An analysis of “Tales of the Islands” could center on the form of Derek Walcott’s poem. One might discuss how the ten chapters are like islands in themselves. They’re distinct stanzas or, figuratively speaking, pieces of land. Sticking with form, one could analyze how the irregular rhyme schemes of certain chapters reinforce the particular events that the speaker witnesses. Sometimes, as in chapter 5 and chapter 6, Walcott incorporates a more consistent rhyme scheme. In other places, like in chapter 11, the rhymes seem sudden.

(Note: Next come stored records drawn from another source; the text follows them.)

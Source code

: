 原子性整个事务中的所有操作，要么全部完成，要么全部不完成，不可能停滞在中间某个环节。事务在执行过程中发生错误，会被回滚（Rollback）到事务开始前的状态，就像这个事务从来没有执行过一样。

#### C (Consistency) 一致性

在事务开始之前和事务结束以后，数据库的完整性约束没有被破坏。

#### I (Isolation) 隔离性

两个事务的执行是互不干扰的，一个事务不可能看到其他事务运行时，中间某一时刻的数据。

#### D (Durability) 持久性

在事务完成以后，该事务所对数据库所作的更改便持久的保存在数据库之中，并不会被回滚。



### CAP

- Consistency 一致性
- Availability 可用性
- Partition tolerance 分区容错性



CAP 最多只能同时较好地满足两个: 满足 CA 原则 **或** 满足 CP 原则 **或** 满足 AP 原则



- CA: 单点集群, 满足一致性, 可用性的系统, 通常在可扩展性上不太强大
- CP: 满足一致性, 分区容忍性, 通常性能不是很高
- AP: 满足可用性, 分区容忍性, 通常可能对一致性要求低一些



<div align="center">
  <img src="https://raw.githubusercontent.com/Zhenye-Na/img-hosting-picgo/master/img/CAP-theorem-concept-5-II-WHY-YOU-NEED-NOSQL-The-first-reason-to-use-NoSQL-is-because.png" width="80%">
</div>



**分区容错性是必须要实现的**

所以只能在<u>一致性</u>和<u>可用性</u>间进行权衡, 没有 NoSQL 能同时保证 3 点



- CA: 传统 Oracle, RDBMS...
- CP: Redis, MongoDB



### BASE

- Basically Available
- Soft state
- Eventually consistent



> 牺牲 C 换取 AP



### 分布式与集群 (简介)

It’s also possible to analyze why Walcott chose to present the stanzas as chapters. Chapters are typically found in narratives. Perhaps Walcott is trying to tell a story. As with stories, there are characters. There’s Miss Rossignol, a fisherman, a mother, and a dying man who transforms into an Alsatian hound. Similar to stories, the characters are filled out. For instance, one learns about Miss Rossignol and her disquieting relationship with Catholicism. Additionally, there appears to be a narrator. The I might be Walcott. In real life, Walcott was born on the island of St. Lucia.
Conversely, one could analyze the poem not as a collection of stories but as a group of images. There’s the image of Walcott coming across a Sancta Teresa, of Cosimo’s boardinghouse, the fete, and so on. Many of these images have a ghostly quality, which ties back to the haunting, often unpredictable rhyme scheme.